= FlexE =

Communications protocol

FlexE, short for Flexible Ethernet, is a communications protocol published by the Optical Internetworking Forum (OIF).

==Overview==
The OIF published the FlexE Interoperability Agreement (IA) in 2016. FlexE enables equipment to support new Ethernet connection types. FlexE allows data center providers to utilize optical transport network bandwidth in more flexible ways.

==Top level features==
FlexE supports the bonding of multiple links, which supports creating larger links out of multiple slower links in a more efficient way than the traditional link aggregation (LAG). FlexE also supports the sub-rating of links, which allows an operator to only use a portion of a link. FlexE also supports the channelization of links, which allows one link to carry several lower-speed or sub-rated links from different sources.

==Basic properties of FlexE ==
===Mechanism reuse===
FlexE reuses many mechanisms from Ethernet. Much of the FlexE's functionality is achieved by adding a time-division multiplexing calendar that interacts with the existing Ethernet 64b66b mechanism, allowing bandwidth to be allocated with 5 Gbit/s granularity. The calendar is communicated along with the data.

===Standards-defined physical lanes===
FlexE is defined to make use of standards-defined physical lanes, namely the various forms of 25 Gbit/s Ethernet lanes.

===Efficient link aggregation===
FlexE can utilize the entire aggregated link, creating an alternative to traditional LAG solutions, which use 70–80% of a link. FlexE has deterministic performance, whereas IEEE 802.3ad-based or the later 802.1-based LAG does not.

===Low added latency===
FlexE has low added latency as compared to regular Ethernet. The multiplexing is accomplished using time-division multiplexing instead of packet buffers. This type of multiplexing delivers deterministic latency that is near the minimum needed to deliver the bandwidth

==Optical Transport Network properties of FlexE ==
===Compatible with transport===
FlexE is backwards compatible with the existing optical transport network (OTN) infrastructure. A FlexE-compatible interface can be connected to a piece of transport gear that is not aware of FlexE. When using it in this manner, FlexE traffic appears to the transport gear as if it was ordinary Ethernet traffic.

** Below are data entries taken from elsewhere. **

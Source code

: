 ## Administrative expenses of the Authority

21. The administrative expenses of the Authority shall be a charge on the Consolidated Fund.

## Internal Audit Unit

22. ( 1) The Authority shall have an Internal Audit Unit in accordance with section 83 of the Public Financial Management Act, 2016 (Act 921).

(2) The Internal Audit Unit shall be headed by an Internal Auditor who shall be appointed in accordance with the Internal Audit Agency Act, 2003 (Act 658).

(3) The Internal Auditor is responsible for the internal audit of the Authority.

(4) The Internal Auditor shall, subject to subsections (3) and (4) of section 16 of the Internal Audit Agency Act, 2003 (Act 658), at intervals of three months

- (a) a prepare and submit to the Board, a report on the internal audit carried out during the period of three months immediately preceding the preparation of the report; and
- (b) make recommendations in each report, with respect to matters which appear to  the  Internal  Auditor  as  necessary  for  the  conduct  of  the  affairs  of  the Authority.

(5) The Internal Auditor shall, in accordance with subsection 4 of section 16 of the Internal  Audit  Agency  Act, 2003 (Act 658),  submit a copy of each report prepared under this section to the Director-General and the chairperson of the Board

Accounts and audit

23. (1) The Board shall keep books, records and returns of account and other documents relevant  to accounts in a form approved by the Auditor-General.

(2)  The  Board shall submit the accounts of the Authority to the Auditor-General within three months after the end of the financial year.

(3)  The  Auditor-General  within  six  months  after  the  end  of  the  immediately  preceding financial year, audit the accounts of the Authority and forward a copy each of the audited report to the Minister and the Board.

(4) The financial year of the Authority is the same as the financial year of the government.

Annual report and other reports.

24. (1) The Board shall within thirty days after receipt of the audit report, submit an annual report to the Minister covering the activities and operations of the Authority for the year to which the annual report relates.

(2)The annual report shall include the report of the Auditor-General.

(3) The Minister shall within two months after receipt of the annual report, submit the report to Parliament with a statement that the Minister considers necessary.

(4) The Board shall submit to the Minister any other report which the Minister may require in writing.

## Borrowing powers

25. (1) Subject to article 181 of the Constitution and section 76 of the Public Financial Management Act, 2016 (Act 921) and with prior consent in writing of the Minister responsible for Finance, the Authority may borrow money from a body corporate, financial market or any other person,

===Main transport features===
FlexE has a set of features to support its use in transport networks. An example of this is that FlexE supports two copies of the calendar, which can be switched between. Another example is a link overhead messaging channel.

===Optional transport features===
The optional use of FlexE-aware OTN equipment provides additional functionality such as matching client and line rates. A scenario where this can be of use is when the transport equipment equipped with coherent links delivers a flexible amount of bandwidth to a channel based on reach differences or other factors. This bandwidth can be used more precisely by having the FlexE-aware MAC produce the right amount of traffic at the source.

==FlexE 2.0==
On December 7, 2016, the OIF announced the start of a FlexE 2.0 project. FlexE 2.0 adds management detail, provides a way to scale the calendar slot bandwidth, adds a skew management option, and supports the transport of time or frequency.

==OIF development==
The OIF task group that developed FlexE has active liaison relationships with the IEEE 802.3 working group and the International Telecommunication Union study group 15.

==Public demonstrations==
A FlexE-compliant implementation was demonstrated in the OIF booth at the Optical Fiber Conference in 2017. A more elaborate demonstration was conducted together with the Ethernet Alliance at OFC in 2018.